TASK DESCRIPTION.
Each line in the data must be reproduced as written, except for any picture.

Dataset entries
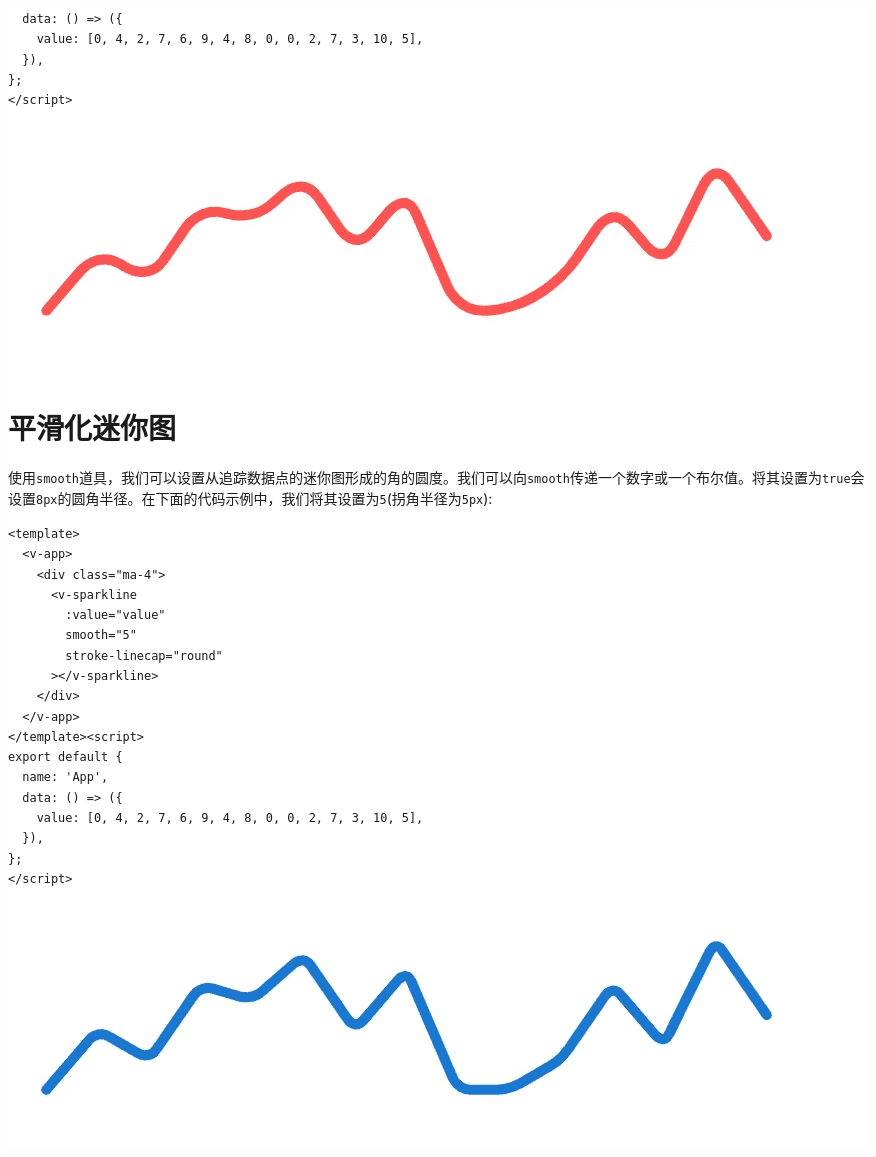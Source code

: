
 ```
  data: () => ({
    value: [0, 4, 2, 7, 6, 9, 4, 8, 0, 0, 2, 7, 3, 10, 5],
  }),
};
</script>
```

![](img/079de8e6114b923cad5cb74c9311028f.png)

# 平滑化迷你图

使用`smooth`道具，我们可以设置从追踪数据点的迷你图形成的角的圆度。我们可以向`smooth`传递一个数字或一个布尔值。将其设置为`true`会设置`8px`的圆角半径。在下面的代码示例中，我们将其设置为`5`(拐角半径为`5px`):

```
<template>
  <v-app>
    <div class="ma-4">
      <v-sparkline
        :value="value"
        smooth="5"
        stroke-linecap="round"
      ></v-sparkline>
    </div>
  </v-app>
</template><script>
export default {
  name: 'App',
  data: () => ({
    value: [0, 4, 2, 7, 6, 9, 4, 8, 0, 0, 2, 7, 3, 10, 5],
  }),
};
</script>
```

![](img/d5055b3eaa4594662899814c84e47f74.png)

REPLY.
Source code

:
 ```
  data: () => ({
    value: [0, 4, 2, 7, 6, 9, 4, 8, 0, 0, 2, 7, 3, 10, 5],
  }),
};
</script>
```

![](img/079de8e6114b923cad5cb74c9311028f.png)

# 平滑化迷你图

使用`smooth`道具，我们可以设置从追踪数据点的迷你图形成的角的圆度。我们可以向`smooth`传递一个数字或一个布尔值。将其设置为`true`会设置`8px`的圆角半径。在下面的代码示例中，我们将其设置为`5`(拐角半径为`5px`):

```
<template>
  <v-app>
    <div class="ma-4">
      <v-sparkline
        :value="value"
        smooth="5"
        stroke-linecap="round"
      ></v-sparkline>
    </div>
  </v-app>
</template><script>
export default {
  name: 'App',
  data: () => ({
    value: [0, 4, 2, 7, 6, 9, 4, 8, 0, 0, 2, 7, 3, 10, 5],
  }),
};
</script>
```

![](img/d5055b3eaa4594662899814c84e47f74.png)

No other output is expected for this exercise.